MPUTIL_INIT

Initialize the MPUTIL timing environment

Input Parameter

thread_level
Indicate the desired level of threadedness. See below.

Notes

When benchmarking codes on SMP nodes, it is common to run the benchmark on a single core. However, in many applications, this is not the configuration that is important for the application. It is common for the application to be running the same (or similar) code on all cores at the same time. The MPUTIL_XXX macros provide a relatively easy way to run the same, single-core benchmark on 1, 2, 3, ..., k cores for a node with k total cores. Additional macros makes it easy to generate simple tables where there is a separate column for each number of active cores for the benchmark. See MPUTIL_LABEL and MPUTIL_OUTAPP for output.

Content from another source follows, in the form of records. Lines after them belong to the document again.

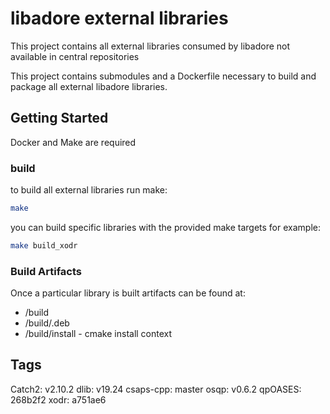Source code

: # libadore external libraries
This project contains all external libraries consumed by libadore not available
in central repositories

This project contains submodules and a Dockerfile necessary to build and package
all external libadore libraries.

## Getting Started
Docker and Make are required

### build
to build all external libraries run make:
```bash
make
```
you can build specific libraries with the provided make targets for example:
```bash
make build_xodr
```

### Build Artifacts
Once a particular library is built artifacts can be found at:
- <library>/build
- <library>/build/<library name>.deb
- <library>/build/install - cmake install context


## Tags
Catch2: v2.10.2
dlib: v19.24
csaps-cpp: master
osqp: v0.6.2
qpOASES: 268b2f2
xodr: a751ae6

A typical program that uses these macros will have the following structure:

   ...
   MPUTIL_INIT(0);
   ...any code that is executed only once, independent of the number of cores
   MPUTIL_BEGIN;
   ...any code that each active core must execute, such as initialization
   MPUTIL_LABEL("label text for row, in printf format");
   MPUTIL_SYNC;
   ... benchmark code, including timer calls.  Total time in tval
   MPUTIL_OUTAPP("\t%.2e\n",tval);
   MPUTIL_END;
   MPUTIL_FINALIZE;

The thread_level is used only when creating the parallel version, which uses MPI processes to execute the benchmark in parallel. To simplify the interface, this does not use the MPI-defined levels (thus, the benchmark never need inlude mpi.h). The valid values are 0 for no threads used (MPI_THREAD_SINGLE), 1 for threads used in loops (MPI_THREAD_FUNNELED), and 2 for benchmarks that need MPI_THREAD_MULTIPLE. Most regular benchmarks will use 0, but OpenMP benchmarks will need to set thread_level to 1.